Growth of U.S. Activities of Foreign Banks

Over the past two decades, the presence of foreign banks in the United States and their importance to the U.S. financial system and economy have grown substantially. From year-end 1973, the first year for which the Federal Reserve collected data, through year-end 1992, the reported assets of branches and agencies of foreign banks located in the United States grew from S25 billion to more than $700 billion. By comparison, over the same period, assets at domestic offices of U.S. banks increased about threefold, to more than S3 trillion. U.S. branches and agencies of foreign banks currently account for about 18 percent of assets of all banking offices in the United States, a considerable increase from the 3 percent at year-end 1973. Moreover, recently collected data show that the assets of branches and agencies of foreign banks operating in the United States, in combination with their branches in offshore banking centers, had about 30 percent as much in total assets as all U.S. banks. With commercial and industrial loans to U.S. borrowers of more than $220 billion, these offices of foreign banks have extended about one-half as much in business loans to U.S. residents as all U.S. chartered banks. This growth, coupled with cases of fraud and other criminal activity by certain banks in the 1980s, convinced the Federal Reserve that U.S. regulators, both state and federal, needed to pay greater coordinated attention to the U.S. offices of foreign banks. In particular, the Federal Reserve came to believe that there should be prior federal review of foreign bank entry and expansion in the U.S. market and that there should also be a federal role in terminating an office of a non-U.S. bank for unsafe and unsound banking practices.

Foreign Bank Supervision Enhancement Act (FBSEA)

FBSEA, which was based on a legislative proposal submitted by the Federal Reserve Board to the committees of the U.S. Congress responsible for banking matters, became law on December 19, 1991.2 The statute was intended to close gaps in the supervision and regulation of foreign banks in the United States and to ensure that foreign and domestic banks were regulated consistently.3 FBSEA established for the first time uniform standards at the U.S. federal government level for the entry and expansion of non-U.S. banks in the U.S. market and substantially increased the role of the Federal Reserve in the ongoing regulation and supervision of their activities.
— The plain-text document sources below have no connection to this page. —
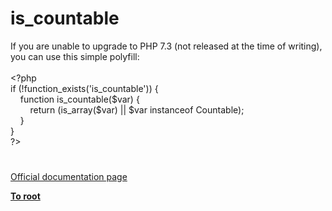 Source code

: # is_countable




<div class="phpcode"><span class="html">
If you are unable to upgrade to PHP 7.3 (not released at the time of writing), you can use this simple polyfill:<br><br><span class="default">&lt;?php<br></span><span class="keyword">if (!</span><span class="default">function_exists</span><span class="keyword">(</span><span class="string">&apos;is_countable&apos;</span><span class="keyword">)) {<br>&#xA0; &#xA0; function </span><span class="default">is_countable</span><span class="keyword">(</span><span class="default">$var</span><span class="keyword">) {<br>&#xA0; &#xA0; &#xA0; &#xA0; return (</span><span class="default">is_array</span><span class="keyword">(</span><span class="default">$var</span><span class="keyword">) || </span><span class="default">$var </span><span class="keyword">instanceof </span><span class="default">Countable</span><span class="keyword">);<br>&#xA0; &#xA0; }<br>}<br></span><span class="default">?&gt;</span>
</span>
</div>
  

#

[Official documentation page](https://www.php.net/manual/en/function.is-countable.php)

**[To root](/README.md)**
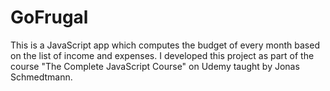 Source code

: # GoFrugal

This is a JavaScript app which computes the budget of every month based on the list of income and expenses. I developed this project as part of the course "The Complete JavaScript Course" on Udemy taught by Jonas Schmedtmann.
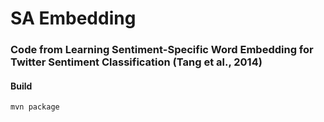 # SA Embedding
### Code from Learning Sentiment-Specific Word Embedding for Twitter Sentiment Classification (Tang et al., 2014)
#### Build
`mvn package` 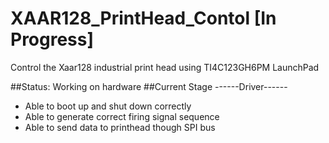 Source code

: # XAAR128_PrintHead_Contol [In Progress]
Control the Xaar128 industrial print head using TI4C123GH6PM LaunchPad

##Status:
Working on hardware
##Current Stage
  ------Driver------
  + Able to boot up and shut down correctly
  + Able to generate correct firing signal sequence
  + Able to send data to printhead though SPI bus
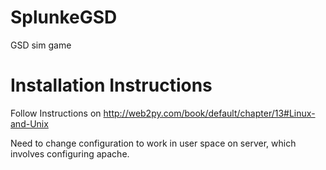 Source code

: SplunkeGSD
==========

GSD sim game


Installation Instructions
=========================

Follow Instructions on http://web2py.com/book/default/chapter/13#Linux-and-Unix 

Need to change configuration to work in user space on server, which involves configuring apache. 
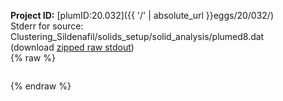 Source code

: **Project ID:** [plumID:20.032]({{ '/' | absolute_url }}eggs/20/032/)  
Stderr for source:  Clustering_Sildenafil/solids_setup/solid_analysis/plumed8.dat   
(download [zipped raw stdout](plumed8.dat.plumed_master.stdout.txt.zip))  
{% raw %}
<pre>
</pre>
{% endraw %}
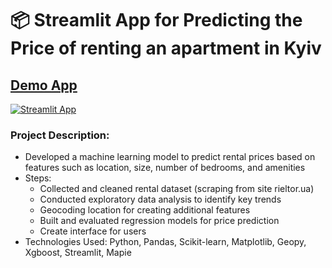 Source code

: # 📦 Streamlit App for Predicting the Price of renting an apartment in Kyiv


## [Demo App](https://rent-price.streamlit.app/)

[![Streamlit App](https://static.streamlit.io/badges/streamlit_badge_black_white.svg)](https://rent-price.streamlit.app/)

### Project Description:
- Developed a machine learning model to predict rental prices based on features such as location, size, number of bedrooms, and amenities
- Steps:
    - Collected and cleaned rental dataset (scraping from site rieltor.ua)
    - Conducted exploratory data analysis to identify key trends
    - Geocoding location for creating additional features
    - Built and evaluated regression models for price prediction
    - Create interface for users
- Technologies Used: Python, Pandas, Scikit-learn, Matplotlib, Geopy, Xgboost, Streamlit, Mapie
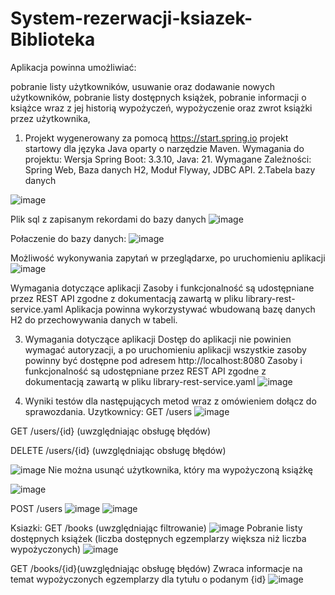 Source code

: # System-rezerwacji-ksiazek-Biblioteka

Aplikacja powinna umożliwiać:

pobranie listy użytkowników, usuwanie oraz dodawanie nowych użytkowników,
pobranie listy dostępnych książek,
pobranie informacji o książce wraz z jej historią wypożyczeń,
wypożyczenie oraz zwrot książki przez użytkownika,


1. Projekt wygenerowany za pomocą https://start.spring.io projekt startowy dla języka Java oparty o narzędzie Maven.
Wymagania do projektu:
Wersja Spring Boot: 3.3.10,
Java: 21.
Wymagane Zależności:
Spring Web,
Baza danych H2,
Moduł Flyway,
JDBC API.
2.Tabela bazy danych


![image](https://github.com/user-attachments/assets/acab7d79-5c6b-4eb0-a5a0-413433787946)

Plik sql z zapisanym rekordami do bazy danych 
![image](https://github.com/user-attachments/assets/d5be4589-8f55-4e4f-a894-89dcc401f8aa)

Połaczenie do bazy danych:
![image](https://github.com/user-attachments/assets/753b2ed1-fd74-4137-8546-8f98b802d078)


Możliwość wykonywania zapytań w przeglądarxe, po uruchomieniu aplikacji 
![image](https://github.com/user-attachments/assets/6d6962f7-f041-4cca-909b-ac1105a1beeb)


Wymagania dotyczące aplikacji
Zasoby i funkcjonalność są udostępniane przez REST API zgodne z dokumentacją zawartą w pliku library-rest-service.yaml
Aplikacja powinna wykorzystywać wbudowaną bazę danych H2 do przechowywania danych w tabeli.

3. Wymagania dotyczące aplikacji
Dostęp do aplikacji nie powinien wymagać autoryzacji, a po uruchomieniu aplikacji wszystkie zasoby powinny być dostępne pod adresem http://localhost:8080
Zasoby i funkcjonalność są udostępniane przez REST API zgodne z dokumentacją zawartą w pliku library-rest-service.yaml
![image](https://github.com/user-attachments/assets/8da9bce7-7c87-41d3-8f49-d56a19d07aad)

4. Wyniki testów dla następujących metod wraz z omówieniem dołącz do sprawozdania.
Uzytkownicy:
GET /users 
![image](https://github.com/user-attachments/assets/1d8ee3da-0e99-4a7e-b067-a0a81a96cd2b)

GET /users/{id} (uwzględniając obsługę błędów)

DELETE /users/{id} (uwzględniając obsługę błędów)

![image](https://github.com/user-attachments/assets/57e0486c-24c9-4f34-94a4-0b4364b77570)
Nie można usunąć użytkownika, który ma wypożyczoną książkę

![image](https://github.com/user-attachments/assets/4d085ae7-f96e-4006-86a0-f31a189d6f56)

POST /users
![image](https://github.com/user-attachments/assets/9015b0c1-ab1b-46de-8ff8-a9a359de3941)
![image](https://github.com/user-attachments/assets/81c98089-0130-4e6f-b1bb-133d1c5ad835)

Ksiazki:
GET /books (uwzględniając filtrowanie)
![image](https://github.com/user-attachments/assets/b1daf11e-9be2-4981-895d-0a7e8b289377)
Pobranie listy dostępnych książek (liczba dostępnych egzemplarzy większa niż liczba wypożyczonych)
![image](https://github.com/user-attachments/assets/347a7f6b-daae-4c01-a394-8da329fadb53)

GET /books/{id}(uwzględniając obsługę błędów)
Zwraca informacje na temat wypożyczonych egzemplarzy dla tytułu o podanym {id}
![image](https://github.com/user-attachments/assets/8176f277-01ab-4009-b809-28a1a39b72ec)













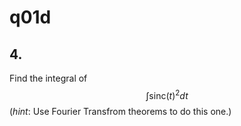 # q01d

## 4.
Find the integral of $$\int\text{sinc}(t)^2dt$$ (*hint*: Use Fourier Transfrom theorems to do this one.)
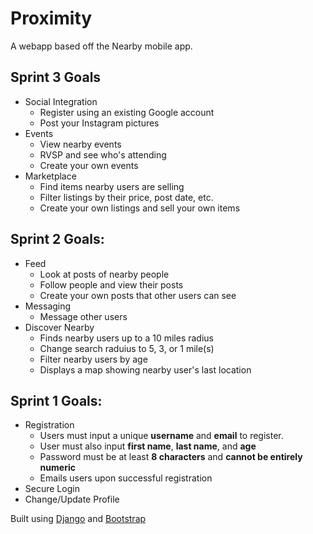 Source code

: # Proximity
A webapp based off the Nearby mobile app.

## Sprint 3 Goals
 + Social Integration
   + Register using an existing Google account
   + Post your Instagram pictures
 + Events
   + View nearby events
   + RVSP and see who's attending
   + Create your own events
 + Marketplace
   + Find items nearby users are selling
   + Filter listings by their price, post date, etc.
   + Create your own listings and sell your own items

## Sprint 2 Goals:
 + Feed
   + Look at posts of nearby people
   + Follow people and view their posts
   + Create your own posts that other users can see
 + Messaging
   + Message other users
 + Discover Nearby
   + Finds nearby users up to a 10 miles radius
   + Change search raduius to 5, 3, or 1 mile(s)
   + Filter nearby users by age
   + Displays a map showing nearby user's last location

## Sprint 1 Goals:
 + Registration
   + Users must input a unique **username** and **email** to register.
   + User must also input **first name**, **last name**, and **age**
   + Password must be at least **8 characters** and **cannot be entirely numeric**
   + Emails users upon successful registration
 + Secure Login
 + Change/Update Profile

 Built using [Django](https://www.djangoproject.com/) and [Bootstrap](https://getbootstrap.com/)

<!--
## Visual Studio Virtual Environment Setup
 1. Open the project in Visual Studio by clicking on the `.sln` file.
 2. In the **Solution Explorer Window**, right click on **Python Environments**.
 3. Select **Add Virtual Environment**. Make sure the location is `env/`.
 4. Click **Create** and wait for the packages to install.
 5. Make sure to activate your environement by right clicking on `env` and selecting **Activate Environment**.

A virtual environment should be generated according to the `requirements.txt` file. Make sure to update the `requirements.txt` by right clicking on env and selecting **Generate requirements.txt**.

For those not using Visual Studio use the command `pip install -r requirements.txt` to set up your virtual environment and `pip freeze > requirements.txt` to generate the requirements file.
--->
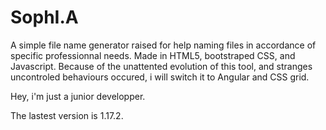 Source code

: # SophI.A
A simple file name generator raised for help naming files in accordance of specific professionnal needs.
Made in HTML5, bootstraped CSS, and Javascript.
Because of the unattented evolution of this tool, and stranges uncontroled behaviours occured, i will switch it to Angular and CSS grid.

Hey, i'm just a junior developper. 

The lastest version is 1.17.2.

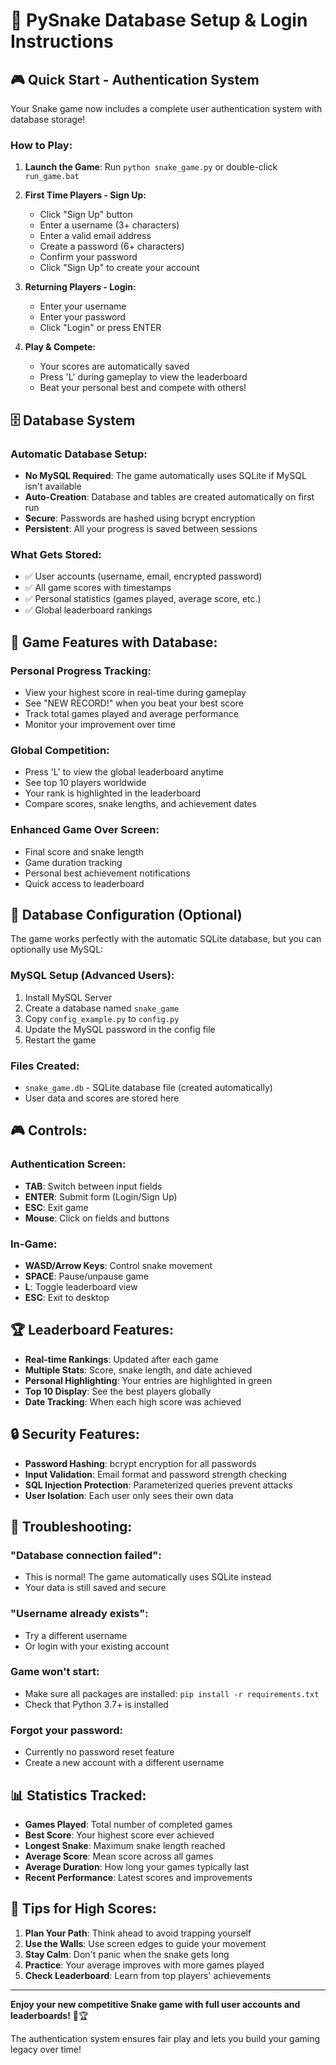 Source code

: # 🚀 PySnake Database Setup & Login Instructions

## 🎮 **Quick Start - Authentication System**

Your Snake game now includes a complete user authentication system with database storage!

### **How to Play:**

1. **Launch the Game**: Run `python snake_game.py` or double-click `run_game.bat`

2. **First Time Players - Sign Up:**
   - Click "Sign Up" button
   - Enter a username (3+ characters)
   - Enter a valid email address
   - Create a password (6+ characters)
   - Confirm your password
   - Click "Sign Up" to create your account

3. **Returning Players - Login:**
   - Enter your username
   - Enter your password
   - Click "Login" or press ENTER

4. **Play & Compete:**
   - Your scores are automatically saved
   - Press 'L' during gameplay to view the leaderboard
   - Beat your personal best and compete with others!

## 🗄️ **Database System**

### **Automatic Database Setup:**
- **No MySQL Required**: The game automatically uses SQLite if MySQL isn't available
- **Auto-Creation**: Database and tables are created automatically on first run
- **Secure**: Passwords are hashed using bcrypt encryption
- **Persistent**: All your progress is saved between sessions

### **What Gets Stored:**
- ✅ User accounts (username, email, encrypted password)
- ✅ All game scores with timestamps
- ✅ Personal statistics (games played, average score, etc.)
- ✅ Global leaderboard rankings

## 🎯 **Game Features with Database:**

### **Personal Progress Tracking:**
- View your highest score in real-time during gameplay
- See "NEW RECORD!" when you beat your best score
- Track total games played and average performance
- Monitor your improvement over time

### **Global Competition:**
- Press 'L' to view the global leaderboard anytime
- See top 10 players worldwide
- Your rank is highlighted in the leaderboard
- Compare scores, snake lengths, and achievement dates

### **Enhanced Game Over Screen:**
- Final score and snake length
- Game duration tracking
- Personal best achievement notifications
- Quick access to leaderboard

## 🔧 **Database Configuration (Optional)**

The game works perfectly with the automatic SQLite database, but you can optionally use MySQL:

### **MySQL Setup (Advanced Users):**
1. Install MySQL Server
2. Create a database named `snake_game`
3. Copy `config_example.py` to `config.py`
4. Update the MySQL password in the config file
5. Restart the game

### **Files Created:**
- `snake_game.db` - SQLite database file (created automatically)
- User data and scores are stored here

## 🎮 **Controls:**

### **Authentication Screen:**
- **TAB**: Switch between input fields
- **ENTER**: Submit form (Login/Sign Up)
- **ESC**: Exit game
- **Mouse**: Click on fields and buttons

### **In-Game:**
- **WASD/Arrow Keys**: Control snake movement
- **SPACE**: Pause/unpause game
- **L**: Toggle leaderboard view
- **ESC**: Exit to desktop

## 🏆 **Leaderboard Features:**

- **Real-time Rankings**: Updated after each game
- **Multiple Stats**: Score, snake length, and date achieved
- **Personal Highlighting**: Your entries are highlighted in green
- **Top 10 Display**: See the best players globally
- **Date Tracking**: When each high score was achieved

## 🔒 **Security Features:**

- **Password Hashing**: bcrypt encryption for all passwords
- **Input Validation**: Email format and password strength checking
- **SQL Injection Protection**: Parameterized queries prevent attacks
- **User Isolation**: Each user only sees their own data

## 🐛 **Troubleshooting:**

### **"Database connection failed":**
- This is normal! The game automatically uses SQLite instead
- Your data is still saved and secure

### **"Username already exists":**
- Try a different username
- Or login with your existing account

### **Game won't start:**
- Make sure all packages are installed: `pip install -r requirements.txt`
- Check that Python 3.7+ is installed

### **Forgot your password:**
- Currently no password reset feature
- Create a new account with a different username

## 📊 **Statistics Tracked:**

- **Games Played**: Total number of completed games
- **Best Score**: Your highest score ever achieved
- **Longest Snake**: Maximum snake length reached
- **Average Score**: Mean score across all games
- **Average Duration**: How long your games typically last
- **Recent Performance**: Latest scores and improvements

## 🎯 **Tips for High Scores:**

1. **Plan Your Path**: Think ahead to avoid trapping yourself
2. **Use the Walls**: Use screen edges to guide your movement
3. **Stay Calm**: Don't panic when the snake gets long
4. **Practice**: Your average improves with more games played
5. **Check Leaderboard**: Learn from top players' achievements

---

**Enjoy your new competitive Snake game with full user accounts and leaderboards!** 🐍🏆

The authentication system ensures fair play and lets you build your gaming legacy over time! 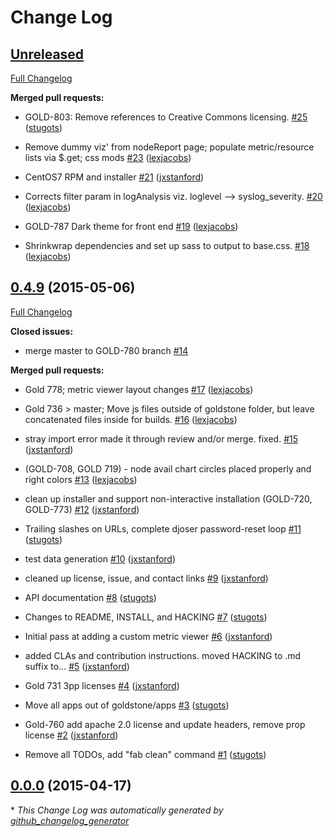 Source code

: # Change Log

## [Unreleased](https://github.com/Solinea/goldstone-server/tree/HEAD)

[Full Changelog](https://github.com/Solinea/goldstone-server/compare/0.4.9...HEAD)

**Merged pull requests:**

- GOLD-803: Remove references to Creative Commons licensing. [\#25](https://github.com/Solinea/goldstone-server/pull/25) ([stugots](https://github.com/stugots))

- Remove dummy viz' from nodeReport page; populate metric/resource lists via $.get; css mods [\#23](https://github.com/Solinea/goldstone-server/pull/23) ([lexjacobs](https://github.com/lexjacobs))

- CentOS7 RPM and installer [\#21](https://github.com/Solinea/goldstone-server/pull/21) ([jxstanford](https://github.com/jxstanford))

- Corrects filter param in logAnalysis viz. loglevel --\> syslog\_severity. [\#20](https://github.com/Solinea/goldstone-server/pull/20) ([lexjacobs](https://github.com/lexjacobs))

- GOLD-787 Dark theme for front end [\#19](https://github.com/Solinea/goldstone-server/pull/19) ([lexjacobs](https://github.com/lexjacobs))

- Shrinkwrap dependencies and set up sass to output to base.css. [\#18](https://github.com/Solinea/goldstone-server/pull/18) ([lexjacobs](https://github.com/lexjacobs))

## [0.4.9](https://github.com/Solinea/goldstone-server/tree/0.4.9) (2015-05-06)

[Full Changelog](https://github.com/Solinea/goldstone-server/compare/0.0.0...0.4.9)

**Closed issues:**

- merge master to GOLD-780 branch [\#14](https://github.com/Solinea/goldstone-server/issues/14)

**Merged pull requests:**

- Gold 778; metric viewer layout changes [\#17](https://github.com/Solinea/goldstone-server/pull/17) ([lexjacobs](https://github.com/lexjacobs))

- Gold 736 \> master;  Move js files outside of goldstone folder, but leave concatenated files inside for builds. [\#16](https://github.com/Solinea/goldstone-server/pull/16) ([lexjacobs](https://github.com/lexjacobs))

- stray import error made it through review and/or merge.  fixed. [\#15](https://github.com/Solinea/goldstone-server/pull/15) ([jxstanford](https://github.com/jxstanford))

- \(GOLD-708, GOLD 719\) - node avail chart circles placed properly and right colors [\#13](https://github.com/Solinea/goldstone-server/pull/13) ([lexjacobs](https://github.com/lexjacobs))

- clean up installer and support non-interactive installation \(GOLD-720, GOLD-773\) [\#12](https://github.com/Solinea/goldstone-server/pull/12) ([jxstanford](https://github.com/jxstanford))

- Trailing slashes on URLs, complete djoser password-reset loop [\#11](https://github.com/Solinea/goldstone-server/pull/11) ([stugots](https://github.com/stugots))

- test data generation [\#10](https://github.com/Solinea/goldstone-server/pull/10) ([jxstanford](https://github.com/jxstanford))

- cleaned up license, issue, and contact links [\#9](https://github.com/Solinea/goldstone-server/pull/9) ([jxstanford](https://github.com/jxstanford))

- API documentation [\#8](https://github.com/Solinea/goldstone-server/pull/8) ([stugots](https://github.com/stugots))

- Changes to README, INSTALL, and HACKING [\#7](https://github.com/Solinea/goldstone-server/pull/7) ([stugots](https://github.com/stugots))

- Initial pass at adding a custom metric viewer [\#6](https://github.com/Solinea/goldstone-server/pull/6) ([jxstanford](https://github.com/jxstanford))

- added CLAs and contribution instructions. moved HACKING to .md suffix to... [\#5](https://github.com/Solinea/goldstone-server/pull/5) ([jxstanford](https://github.com/jxstanford))

- Gold 731 3pp licenses [\#4](https://github.com/Solinea/goldstone-server/pull/4) ([jxstanford](https://github.com/jxstanford))

- Move all apps out of goldstone/apps [\#3](https://github.com/Solinea/goldstone-server/pull/3) ([stugots](https://github.com/stugots))

- Gold-760 add apache 2.0 license and update headers, remove prop license [\#2](https://github.com/Solinea/goldstone-server/pull/2) ([jxstanford](https://github.com/jxstanford))

- Remove all TODOs, add "fab clean" command [\#1](https://github.com/Solinea/goldstone-server/pull/1) ([stugots](https://github.com/stugots))

## [0.0.0](https://github.com/Solinea/goldstone-server/tree/0.0.0) (2015-04-17)



\* *This Change Log was automatically generated by [github_changelog_generator](https://github.com/skywinder/Github-Changelog-Generator)* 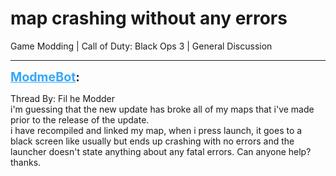 # map crashing without any errors
Game Modding | Call of Duty: Black Ops 3 | General Discussion

---
<strong style="font-size: 1.4em;"><span style="text-decoration: underline;text-decoration-color: #34a7f9;"><span style="color:#34a7f9;">ModmeBot</span></span>:</strong>

<p>Thread By: Fil he Modder<br />i&#39;m guessing that the new update has broke all of my maps that i&#39;ve made prior to the release of the update.<br />i have recompiled and linked my map, when i press launch, it goes to a black screen like usually but ends up crashing with no errors and the launcher doesn&#39;t state anything about any fatal errors. Can anyone help? thanks.</p>
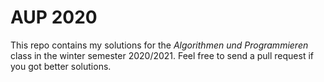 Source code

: # AUP 2020
This repo contains my solutions for the *Algorithmen und Programmieren* class
in the winter semester 2020/2021. Feel free to send a pull request if you got
better solutions.
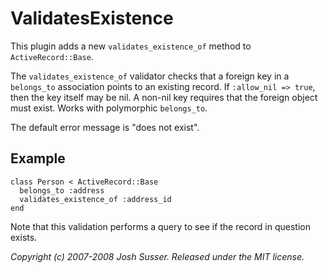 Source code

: # ValidatesExistence

This plugin adds a new `validates_existence_of` method to `ActiveRecord::Base`.

The `validates_existence_of` validator checks that a foreign key in a `belongs_to`
association points to an existing record. If `:allow_nil => true`, then the key
itself may be nil. A non-nil key requires that the foreign object must exist.
Works with polymorphic `belongs_to`.

The default error message is "does not exist".

## Example

    class Person < ActiveRecord::Base
      belongs_to :address
      validates_existence_of :address_id
    end

Note that this validation performs a query to see if the record in question exists.

*Copyright (c) 2007-2008 Josh Susser. Released under the MIT license.*
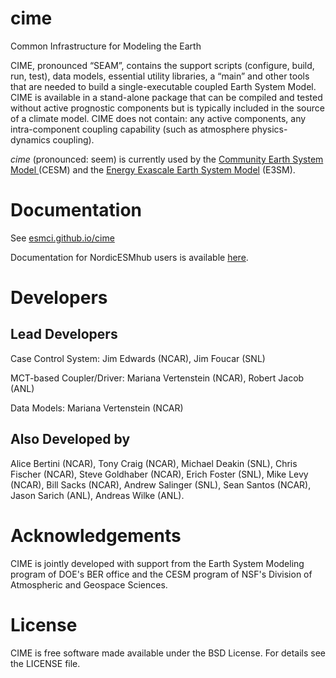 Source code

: # cime
Common Infrastructure for Modeling the Earth

CIME, pronounced “SEAM”, contains the support scripts (configure, build, run, test), data models, essential
utility libraries, a “main” and other tools that are needed to build a single-executable coupled Earth System Model.
CIME is available in a stand-alone package that can be compiled and tested without active prognostic components
but is typically included in the source of a climate model. CIME does not contain: any active components,
any intra-component coupling capability (such as atmosphere physics-dynamics coupling).

*cime* (pronounced: seem) is currently used by the
<a href="http://www2.cesm.ucar.edu">Community Earth System Model </a>
     (CESM) and the <a href="https://climatemodeling.science.energy.gov/projects/energy-exascale-earth-system-model">
Energy Exascale Earth System Model</a> (E3SM).

# Documentation

See <a href="http://esmci.github.io/cime">esmci.github.io/cime</a>

Documentation for NordicESMhub users is available [here](UpdateNordicESMhub.md).

# Developers

## Lead Developers
Case Control System: Jim Edwards (NCAR), Jim Foucar (SNL)

MCT-based Coupler/Driver:  Mariana Vertenstein (NCAR), Robert Jacob (ANL)

Data Models:  Mariana Vertenstein (NCAR)

## Also Developed by
Alice Bertini (NCAR), Tony Craig (NCAR), Michael Deakin (SNL), Chris Fischer (NCAR), Steve Goldhaber (NCAR),
Erich Foster (SNL), Mike Levy (NCAR), Bill Sacks (NCAR), Andrew Salinger (SNL), Sean Santos (NCAR), Jason Sarich (ANL),
Andreas Wilke (ANL).

# Acknowledgements

CIME is jointly developed with support from the Earth System Modeling program of DOE's BER office and the CESM program
of NSF's Division of Atmospheric and Geospace Sciences.

# License

CIME is free software made available under the BSD License. For details see the LICENSE file.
While FBSEA amended the International Banking Act of 1978, the core statute that regulates the U.S. branches, agencies, and representative offices of foreign banks, FBSEA was not intended to change the basic policy of according national treatment to foreign banks that is embodied in the International Banking Act.4 The principal requirements contained in FBSEA—enhanced supervision and increased examinations by a federal regulator, and a demonstration that the non-U.S. bank is subject to comprehensive supervision on a consolidated basis—are equivalent to the requirements imposed on U.S. banks.5

Implementing FBSEA

Through FBSEA, the U.S. Congress substantially increased the responsibilities of the Federal Reserve by expanding the scope of its regulatory and supervisory duties with respect to non-U.S. banks. Since its enactment, the Federal Reserve has devoted substantial effort and resources to ensure that FBSEA’s mandate of enhanced supervision of non-U.S. banks is fulfilled as expeditiously, yet as carefully and thoroughly, as possible. Similar to any statute constructing a new regulatory and supervisory framework, FBSEA has presented many challenging issues of implementation. For example, in order to assure compliance with a provision of FBSEA requiring annual examinations of foreign branches and agencies,6 the Federal Reserve was required to hire and train large numbers of new examiners in a very short space of time. Moreover, both the Federal Reserve Board and the Federal Reserve Banks have been required to increase their legal staffs significantly. While implementation has come a long way since the date of enactment of FBSEA, this process is a continuing one. The Federal Reserve expects that, over time and with the benefit of experience, it will be able to perform its duties under FBSEA more efficiently and more effectively.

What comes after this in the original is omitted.